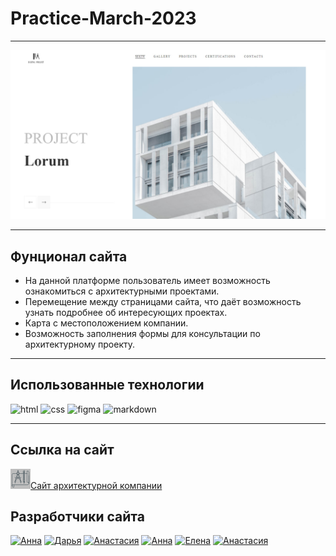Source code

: # Practice-March-2023

---

![logo](assets/img/readme_logo.png)

---

## Фунционал сайта

- На данной платформе пользователь имеет возможность ознакомиться с архитектурными проектами.
- Перемещение между страницами сайта, что даёт возможность узнать подробнее об интересующих проектах.
- Карта с местоположением компании.
- Возможность заполнения формы для консультации по архитектурному проекту.

---

## Использованные технологии

![html](https://img.shields.io/badge/html5-%23E34F26.svg?style=for-the-badge&logo=html5&logoColor=white)
![css](https://img.shields.io/badge/CSS3-1572B6?style=for-the-badge&logo=css3&logoColor=white)
![figma](https://img.shields.io/badge/Figma-F24E1E?style=for-the-badge&logo=figma&logoColor=white)
![markdown](https://img.shields.io/badge/Markdown-000000?style=for-the-badge&logo=markdown&logoColor=white)

---

## Ссылка на сайт

[![link](./assets/img/1_1_icon.png)Сайт архитектурной компании]()

## Разработчики сайта

[![Анна](https://img.shields.io/badge/-Anna-black?style=for-the-badge&logo=github&logoColor=white)](https://github.com/AnnaShp)
[![Дарья](https://img.shields.io/badge/-Daria-black?style=for-the-badge&logo=github&logoColor=white)](https://github.com/DashaShkoldina)
[![Анастасия](https://img.shields.io/badge/-Anastasia-black?style=for-the-badge&logo=github&logoColor=white)](https://github.com/YaAnastasia)
[![Анна](https://img.shields.io/badge/-Anna-black?style=for-the-badge&logo=github&logoColor=white)](https://github.com/FreediveLife)
[![Елена](https://img.shields.io/badge/-Elena-black?style=for-the-badge&logo=github&logoColor=white)](https://github.com/Elena763)
[![Анастасия](https://img.shields.io/badge/-Anastasia-black?style=for-the-badge&logo=github&logoColor=white)](https://github.com/anastasiadergaeva)
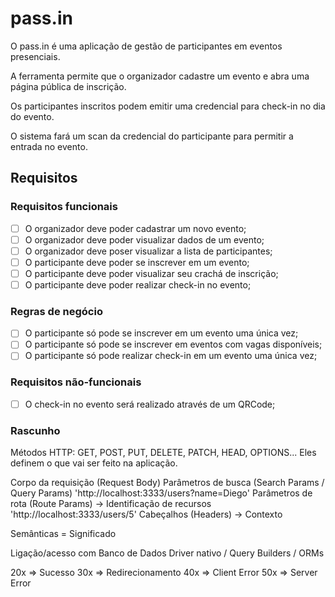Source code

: # pass.in

O pass.in é uma aplicação de gestão de participantes em eventos presenciais.

A ferramenta permite que o organizador cadastre um evento e abra uma página pública de inscrição.

Os participantes inscritos podem emitir uma credencial para check-in no dia do evento.

O sistema fará um scan da credencial do participante para permitir a entrada no evento.

## Requisitos

### Requisitos funcionais

- [ ] O organizador deve poder cadastrar um novo evento;
- [ ] O organizador deve poder visualizar dados de um evento;
- [ ] O organizador deve poser visualizar a lista de participantes;
- [ ] O participante deve poder se inscrever em um evento;
- [ ] O participante deve poder visualizar seu crachá de inscrição;
- [ ] O participante deve poder realizar check-in no evento;

### Regras de negócio

- [ ] O participante só pode se inscrever em um evento uma única vez;
- [ ] O participante só pode se inscrever em eventos com vagas disponíveis;
- [ ] O participante só pode realizar check-in em um evento uma única vez;

### Requisitos não-funcionais

- [ ] O check-in no evento será realizado através de um QRCode;

### Rascunho

Métodos HTTP: GET, POST, PUT, DELETE, PATCH, HEAD, OPTIONS...
Eles definem o que vai ser feito na aplicação.
 
Corpo da requisição (Request Body)
Parâmetros de busca (Search Params / Query Params) 'http://localhost:3333/users?name=Diego'
Parâmetros de rota (Route Params) -> Identificação de recursos 'http://localhost:3333/users/5'
Cabeçalhos (Headers) -> Contexto  

Semânticas = Significado  

Ligação/acesso com Banco de Dados
Driver nativo / Query Builders / ORMs

20x => Sucesso
30x => Redirecionamento
40x => Client Error
50x => Server Error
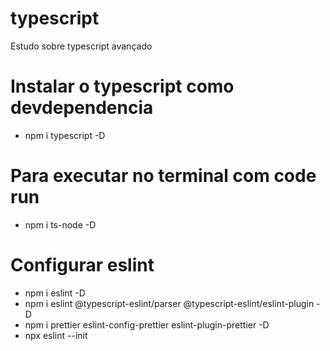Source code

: # typescript

Estudo sobre typescript avançado

# Instalar o typescript como devdependencia

- npm i typescript -D

# Para executar no terminal com code run

- npm i ts-node -D

# Configurar eslint
- npm i eslint -D
- npm i eslint @typescript-eslint/parser @typescript-eslint/eslint-plugin -D
- npm i prettier eslint-config-prettier eslint-plugin-prettier -D
- npx eslint --init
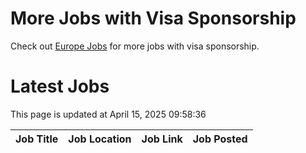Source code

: # More Jobs with Visa Sponsorship

Check out [Europe Jobs](https://github.com/sureshparimi/europejobs#latest-jobs) for more jobs with visa sponsorship.

# Latest Jobs

This page is updated at April 15, 2025 09:58:36

| Job Title | Job Location | Job Link | Job Posted |
| --- | --- | --- | --- |
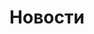---
title: Новости
summary: Это наши последние новости.
description: Изучите некоторые из последних публикаций.
---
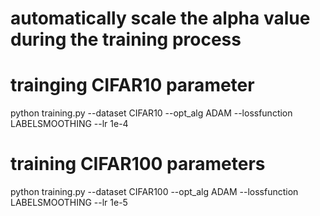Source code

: # automatically scale the alpha value during the training process
# trainging CIFAR10 parameter
python training.py --dataset CIFAR10 --opt_alg ADAM --lossfunction LABELSMOOTHING --lr 1e-4

# training CIFAR100 parameters
python training.py --dataset CIFAR100 --opt_alg ADAM --lossfunction LABELSMOOTHING --lr 1e-5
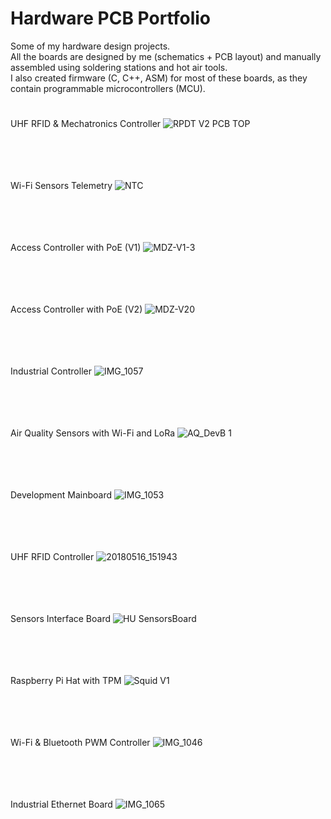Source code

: # Hardware PCB **Portfolio**

Some of my hardware design projects. <br />
All the boards are designed by me (schematics + PCB layout) and manually assembled using soldering stations and hot air tools.<br />
I also created firmware (C, C++, ASM) for most of these boards, as they contain programmable microcontrollers (MCU).

#
#

UHF RFID & Mechatronics Controller
![RPDT V2 PCB TOP](https://user-images.githubusercontent.com/29917546/98597893-59d4be80-22e2-11eb-9a5f-e76e3f7bc32c.jpg) <br /> <br /> <br /> <br /> <br />

Wi-Fi Sensors Telemetry
![NTC](https://user-images.githubusercontent.com/29917546/98164859-96bd4180-1eed-11eb-97ad-9fcca252d241.jpg) <br /> <br /> <br /> <br /> <br />

Access Controller with PoE (V1)
![MDZ-V1-3](https://user-images.githubusercontent.com/29917546/98164822-87d68f00-1eed-11eb-80ec-f88851a3cbd0.JPG) <br /> <br /> <br /> <br /> <br />

Access Controller with PoE (V2)
![MDZ-V20](https://user-images.githubusercontent.com/29917546/98167448-c110fe00-1ef1-11eb-88fb-0cf2258d3d03.JPG) <br /> <br /> <br /> <br /> <br />

Industrial Controller
![IMG_1057](https://user-images.githubusercontent.com/29917546/98167317-8c9d4200-1ef1-11eb-9db7-d08dc58e7095.JPG) <br /> <br /> <br /> <br /> <br />

Air Quality Sensors with Wi-Fi and LoRa
![AQ_DevB 1](https://user-images.githubusercontent.com/29917546/98171199-06382e80-1ef8-11eb-961c-d3a0e3b85d38.jpg) <br /> <br /> <br /> <br /> <br />

Development Mainboard
![IMG_1053](https://user-images.githubusercontent.com/29917546/98167336-93c45000-1ef1-11eb-92ed-ac236bd6269d.JPG) <br /> <br /> <br /> <br /> <br />

UHF RFID Controller
![20180516_151943](https://user-images.githubusercontent.com/29917546/98167347-9757d700-1ef1-11eb-91ee-3b07d25867ca.jpg) <br /> <br /> <br /> <br /> <br />

Sensors Interface Board
![HU SensorsBoard](https://user-images.githubusercontent.com/29917546/98167363-9f177b80-1ef1-11eb-987d-d61f22dc5984.JPG) <br /> <br /> <br /> <br /> <br />

Raspberry Pi Hat with TPM
![Squid V1](https://user-images.githubusercontent.com/29917546/98601269-76bfc080-22e7-11eb-83bc-6839af406a2a.jpg) <br /> <br /> <br /> <br /> <br />

Wi-Fi & Bluetooth PWM Controller
![IMG_1046](https://user-images.githubusercontent.com/29917546/98167391-a9d21080-1ef1-11eb-8678-70a7fe07bb3d.JPG) <br /> <br /> <br /> <br /> <br />

Industrial Ethernet Board
![IMG_1065](https://user-images.githubusercontent.com/29917546/98167412-b5253c00-1ef1-11eb-9fd0-60d9a31ba5d2.JPG) <br /> <br /> <br /> <br /> <br />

===

YOUR INSTRUCTIONS: Take each line above that contains "pass" and copy it out.

SOLUTION TO THIS EXERCISE:
: # pass.in
O pass.in é uma aplicação de gestão de participantes em eventos presenciais.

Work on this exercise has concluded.